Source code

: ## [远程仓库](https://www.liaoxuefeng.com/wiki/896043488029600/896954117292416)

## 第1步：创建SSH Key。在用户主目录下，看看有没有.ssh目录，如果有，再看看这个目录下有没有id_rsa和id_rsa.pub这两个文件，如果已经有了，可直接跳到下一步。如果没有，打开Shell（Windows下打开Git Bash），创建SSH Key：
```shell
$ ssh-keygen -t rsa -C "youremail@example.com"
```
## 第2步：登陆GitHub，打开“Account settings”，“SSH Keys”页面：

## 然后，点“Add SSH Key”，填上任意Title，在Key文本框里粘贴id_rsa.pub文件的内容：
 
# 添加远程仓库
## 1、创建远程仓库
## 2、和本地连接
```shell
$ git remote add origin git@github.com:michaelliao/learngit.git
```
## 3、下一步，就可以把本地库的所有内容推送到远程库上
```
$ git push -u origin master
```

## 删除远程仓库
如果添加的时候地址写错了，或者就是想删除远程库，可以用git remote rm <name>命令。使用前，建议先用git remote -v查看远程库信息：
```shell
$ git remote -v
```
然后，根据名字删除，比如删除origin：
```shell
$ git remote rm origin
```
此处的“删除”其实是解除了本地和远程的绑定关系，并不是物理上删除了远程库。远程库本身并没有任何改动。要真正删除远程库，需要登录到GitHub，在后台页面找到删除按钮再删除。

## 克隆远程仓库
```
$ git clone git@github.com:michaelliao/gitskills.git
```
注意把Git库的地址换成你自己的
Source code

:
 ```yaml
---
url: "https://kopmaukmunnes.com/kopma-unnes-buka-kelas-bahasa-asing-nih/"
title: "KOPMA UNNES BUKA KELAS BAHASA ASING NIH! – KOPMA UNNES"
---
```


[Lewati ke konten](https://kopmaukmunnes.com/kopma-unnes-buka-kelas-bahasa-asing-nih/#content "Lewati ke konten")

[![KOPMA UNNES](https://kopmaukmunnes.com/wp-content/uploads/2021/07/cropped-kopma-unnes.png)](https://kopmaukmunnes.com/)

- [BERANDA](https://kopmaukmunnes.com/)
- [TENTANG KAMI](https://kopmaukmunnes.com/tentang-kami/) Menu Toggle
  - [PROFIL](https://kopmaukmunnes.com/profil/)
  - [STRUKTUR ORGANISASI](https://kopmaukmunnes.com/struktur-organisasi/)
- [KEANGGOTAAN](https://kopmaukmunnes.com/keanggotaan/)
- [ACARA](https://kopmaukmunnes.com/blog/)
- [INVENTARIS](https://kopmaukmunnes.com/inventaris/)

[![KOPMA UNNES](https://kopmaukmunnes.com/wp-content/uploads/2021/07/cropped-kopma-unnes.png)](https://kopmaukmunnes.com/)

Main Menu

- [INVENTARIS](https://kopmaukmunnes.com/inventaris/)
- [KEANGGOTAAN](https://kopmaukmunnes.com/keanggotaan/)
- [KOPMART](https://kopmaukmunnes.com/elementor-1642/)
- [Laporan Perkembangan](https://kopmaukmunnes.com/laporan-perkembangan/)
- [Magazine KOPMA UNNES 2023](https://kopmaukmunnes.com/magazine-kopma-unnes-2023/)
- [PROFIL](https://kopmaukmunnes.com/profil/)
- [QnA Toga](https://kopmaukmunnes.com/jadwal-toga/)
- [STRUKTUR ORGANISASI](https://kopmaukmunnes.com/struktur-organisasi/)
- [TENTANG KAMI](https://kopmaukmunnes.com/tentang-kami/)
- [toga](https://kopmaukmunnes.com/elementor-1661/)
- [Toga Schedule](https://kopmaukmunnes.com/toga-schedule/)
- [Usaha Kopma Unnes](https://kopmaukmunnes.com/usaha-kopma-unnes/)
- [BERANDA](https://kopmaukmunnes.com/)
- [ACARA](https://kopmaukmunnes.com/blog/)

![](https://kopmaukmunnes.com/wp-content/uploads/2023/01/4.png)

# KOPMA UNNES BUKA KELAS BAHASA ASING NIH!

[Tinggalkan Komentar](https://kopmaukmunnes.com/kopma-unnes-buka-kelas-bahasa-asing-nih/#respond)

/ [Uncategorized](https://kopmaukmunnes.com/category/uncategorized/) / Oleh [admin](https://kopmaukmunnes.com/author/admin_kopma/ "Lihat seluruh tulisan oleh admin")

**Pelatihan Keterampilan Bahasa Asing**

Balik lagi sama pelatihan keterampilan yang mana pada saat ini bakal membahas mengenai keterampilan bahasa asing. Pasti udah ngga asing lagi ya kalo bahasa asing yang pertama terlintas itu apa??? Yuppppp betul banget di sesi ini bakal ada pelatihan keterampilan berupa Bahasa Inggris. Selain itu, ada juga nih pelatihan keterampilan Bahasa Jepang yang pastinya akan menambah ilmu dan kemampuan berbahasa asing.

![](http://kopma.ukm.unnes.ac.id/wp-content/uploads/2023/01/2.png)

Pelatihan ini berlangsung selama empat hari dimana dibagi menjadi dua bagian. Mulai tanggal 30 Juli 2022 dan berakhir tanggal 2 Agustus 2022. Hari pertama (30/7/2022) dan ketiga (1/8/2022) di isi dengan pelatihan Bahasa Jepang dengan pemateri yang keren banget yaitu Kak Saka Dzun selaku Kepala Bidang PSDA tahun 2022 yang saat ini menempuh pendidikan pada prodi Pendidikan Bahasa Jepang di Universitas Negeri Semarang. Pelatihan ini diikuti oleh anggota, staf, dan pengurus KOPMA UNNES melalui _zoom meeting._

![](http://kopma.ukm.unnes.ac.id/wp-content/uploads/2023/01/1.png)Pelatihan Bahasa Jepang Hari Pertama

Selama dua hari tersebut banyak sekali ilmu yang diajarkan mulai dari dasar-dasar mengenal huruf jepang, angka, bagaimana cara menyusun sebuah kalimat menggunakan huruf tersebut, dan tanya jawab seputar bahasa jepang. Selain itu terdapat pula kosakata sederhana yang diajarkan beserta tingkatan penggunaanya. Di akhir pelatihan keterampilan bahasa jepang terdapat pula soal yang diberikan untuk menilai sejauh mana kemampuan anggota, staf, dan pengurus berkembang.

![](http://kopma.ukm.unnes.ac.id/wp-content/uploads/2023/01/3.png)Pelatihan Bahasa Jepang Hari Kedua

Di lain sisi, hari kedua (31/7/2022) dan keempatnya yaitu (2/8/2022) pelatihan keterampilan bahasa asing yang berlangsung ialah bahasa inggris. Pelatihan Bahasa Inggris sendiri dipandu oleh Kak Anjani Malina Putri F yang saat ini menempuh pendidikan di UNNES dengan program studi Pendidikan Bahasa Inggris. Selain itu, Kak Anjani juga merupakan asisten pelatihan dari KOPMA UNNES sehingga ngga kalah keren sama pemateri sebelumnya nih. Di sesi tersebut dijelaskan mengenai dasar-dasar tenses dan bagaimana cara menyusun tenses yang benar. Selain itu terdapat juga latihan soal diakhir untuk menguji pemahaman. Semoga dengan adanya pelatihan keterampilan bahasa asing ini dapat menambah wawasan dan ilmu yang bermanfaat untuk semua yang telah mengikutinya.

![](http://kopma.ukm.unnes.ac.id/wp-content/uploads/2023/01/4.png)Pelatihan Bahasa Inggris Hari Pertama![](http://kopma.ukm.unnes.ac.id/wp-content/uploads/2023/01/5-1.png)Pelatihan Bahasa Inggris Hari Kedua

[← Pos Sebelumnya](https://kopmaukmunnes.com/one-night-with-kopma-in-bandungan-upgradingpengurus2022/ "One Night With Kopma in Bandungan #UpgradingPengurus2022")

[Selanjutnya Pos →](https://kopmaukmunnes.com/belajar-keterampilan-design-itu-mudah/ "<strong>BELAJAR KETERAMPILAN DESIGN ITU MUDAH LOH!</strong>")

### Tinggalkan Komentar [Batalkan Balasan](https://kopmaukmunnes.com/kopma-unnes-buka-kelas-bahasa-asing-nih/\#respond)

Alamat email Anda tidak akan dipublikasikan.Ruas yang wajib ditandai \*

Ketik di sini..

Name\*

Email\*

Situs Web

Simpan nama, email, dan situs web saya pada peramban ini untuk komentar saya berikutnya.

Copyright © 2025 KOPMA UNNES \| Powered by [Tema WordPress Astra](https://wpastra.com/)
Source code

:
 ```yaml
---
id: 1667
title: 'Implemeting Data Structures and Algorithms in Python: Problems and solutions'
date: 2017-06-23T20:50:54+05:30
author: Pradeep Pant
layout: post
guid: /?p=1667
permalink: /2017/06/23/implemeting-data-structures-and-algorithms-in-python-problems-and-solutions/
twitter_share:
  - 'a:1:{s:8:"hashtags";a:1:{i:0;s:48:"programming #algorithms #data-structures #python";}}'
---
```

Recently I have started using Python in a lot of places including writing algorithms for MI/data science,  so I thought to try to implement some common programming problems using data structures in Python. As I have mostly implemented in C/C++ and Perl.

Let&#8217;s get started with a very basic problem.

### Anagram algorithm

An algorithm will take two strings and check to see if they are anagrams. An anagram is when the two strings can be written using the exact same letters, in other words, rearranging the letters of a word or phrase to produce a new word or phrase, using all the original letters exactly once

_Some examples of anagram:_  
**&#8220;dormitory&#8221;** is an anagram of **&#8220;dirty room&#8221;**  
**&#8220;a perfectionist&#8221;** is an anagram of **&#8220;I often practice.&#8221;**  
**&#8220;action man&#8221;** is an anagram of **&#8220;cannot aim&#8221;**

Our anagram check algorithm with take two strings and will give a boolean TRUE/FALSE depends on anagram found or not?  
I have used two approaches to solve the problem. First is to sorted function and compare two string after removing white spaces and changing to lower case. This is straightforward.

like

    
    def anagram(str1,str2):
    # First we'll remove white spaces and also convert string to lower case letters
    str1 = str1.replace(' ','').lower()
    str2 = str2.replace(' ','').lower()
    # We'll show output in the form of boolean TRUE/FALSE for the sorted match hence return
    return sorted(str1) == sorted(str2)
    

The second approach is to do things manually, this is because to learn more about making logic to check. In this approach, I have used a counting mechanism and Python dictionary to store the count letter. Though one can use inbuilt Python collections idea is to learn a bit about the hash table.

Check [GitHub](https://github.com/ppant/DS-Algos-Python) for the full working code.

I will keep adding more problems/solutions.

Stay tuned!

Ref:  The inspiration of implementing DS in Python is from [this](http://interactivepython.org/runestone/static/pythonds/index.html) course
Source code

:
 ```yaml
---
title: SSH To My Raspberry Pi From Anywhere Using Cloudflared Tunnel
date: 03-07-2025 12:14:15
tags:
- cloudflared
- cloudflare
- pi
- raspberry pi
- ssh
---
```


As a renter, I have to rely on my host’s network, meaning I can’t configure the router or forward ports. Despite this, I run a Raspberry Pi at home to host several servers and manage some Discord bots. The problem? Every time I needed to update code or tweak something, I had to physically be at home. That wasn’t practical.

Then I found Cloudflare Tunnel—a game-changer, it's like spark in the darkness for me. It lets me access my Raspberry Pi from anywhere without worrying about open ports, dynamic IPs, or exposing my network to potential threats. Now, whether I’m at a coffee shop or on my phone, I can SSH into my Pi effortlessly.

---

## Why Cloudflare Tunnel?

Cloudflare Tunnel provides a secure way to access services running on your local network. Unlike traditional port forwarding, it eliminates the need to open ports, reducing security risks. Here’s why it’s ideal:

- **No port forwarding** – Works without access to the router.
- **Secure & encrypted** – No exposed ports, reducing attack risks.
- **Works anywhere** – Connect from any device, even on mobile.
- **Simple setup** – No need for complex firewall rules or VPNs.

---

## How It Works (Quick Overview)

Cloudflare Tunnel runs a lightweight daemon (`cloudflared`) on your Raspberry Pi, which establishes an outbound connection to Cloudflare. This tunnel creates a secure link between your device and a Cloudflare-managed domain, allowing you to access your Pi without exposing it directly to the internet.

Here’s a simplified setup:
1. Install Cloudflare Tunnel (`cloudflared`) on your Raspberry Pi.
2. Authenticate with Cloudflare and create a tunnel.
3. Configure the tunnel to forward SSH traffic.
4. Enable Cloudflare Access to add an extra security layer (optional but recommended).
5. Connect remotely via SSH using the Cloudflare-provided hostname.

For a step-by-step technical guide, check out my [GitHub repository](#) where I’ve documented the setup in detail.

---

= = =

• **INSTRUCTIONS FOR THE TASK**: In the listing above, find each line containing "toga" and copy it.

• **REPLY**:
- [QnA Toga](https://kopmaukmunnes.com/jadwal-toga/)
- [toga](https://kopmaukmunnes.com/elementor-1661/)
- [Toga Schedule](https://kopmaukmunnes.com/toga-schedule/)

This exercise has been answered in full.